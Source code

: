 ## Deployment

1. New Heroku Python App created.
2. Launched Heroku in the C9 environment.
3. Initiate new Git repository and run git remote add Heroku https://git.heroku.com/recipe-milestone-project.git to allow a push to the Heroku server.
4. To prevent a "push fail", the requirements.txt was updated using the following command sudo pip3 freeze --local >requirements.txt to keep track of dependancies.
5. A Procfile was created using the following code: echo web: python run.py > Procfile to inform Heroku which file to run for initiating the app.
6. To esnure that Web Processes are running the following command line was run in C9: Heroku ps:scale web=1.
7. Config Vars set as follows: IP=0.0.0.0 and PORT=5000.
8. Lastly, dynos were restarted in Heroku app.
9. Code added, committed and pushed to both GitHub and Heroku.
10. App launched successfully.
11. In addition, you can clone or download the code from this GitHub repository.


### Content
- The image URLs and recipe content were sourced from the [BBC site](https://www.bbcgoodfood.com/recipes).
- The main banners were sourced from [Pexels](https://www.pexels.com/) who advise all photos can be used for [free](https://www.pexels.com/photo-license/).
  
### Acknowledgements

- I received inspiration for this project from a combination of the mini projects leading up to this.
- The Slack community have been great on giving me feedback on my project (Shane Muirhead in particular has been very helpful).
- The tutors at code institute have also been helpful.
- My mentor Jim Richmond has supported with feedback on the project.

==================================================

The full listing must be copied exactly, every line included.

* _RESULT_:
Source code

: ## Deployment

1. New Heroku Python App created.
2. Launched Heroku in the C9 environment.
3. Initiate new Git repository and run git remote add Heroku https://git.heroku.com/recipe-milestone-project.git to allow a push to the Heroku server.
4. To prevent a "push fail", the requirements.txt was updated using the following command sudo pip3 freeze --local >requirements.txt to keep track of dependancies.
5. A Procfile was created using the following code: echo web: python run.py > Procfile to inform Heroku which file to run for initiating the app.
6. To esnure that Web Processes are running the following command line was run in C9: Heroku ps:scale web=1.
7. Config Vars set as follows: IP=0.0.0.0 and PORT=5000.
8. Lastly, dynos were restarted in Heroku app.
9. Code added, committed and pushed to both GitHub and Heroku.
10. App launched successfully.
11. In addition, you can clone or download the code from this GitHub repository.


### Content
- The image URLs and recipe content were sourced from the [BBC site](https://www.bbcgoodfood.com/recipes).
- The main banners were sourced from [Pexels](https://www.pexels.com/) who advise all photos can be used for [free](https://www.pexels.com/photo-license/).
  
### Acknowledgements

- I received inspiration for this project from a combination of the mini projects leading up to this.
- The Slack community have been great on giving me feedback on my project (Shane Muirhead in particular has been very helpful).
- The tutors at code institute have also been helpful.
- My mentor Jim Richmond has supported with feedback on the project.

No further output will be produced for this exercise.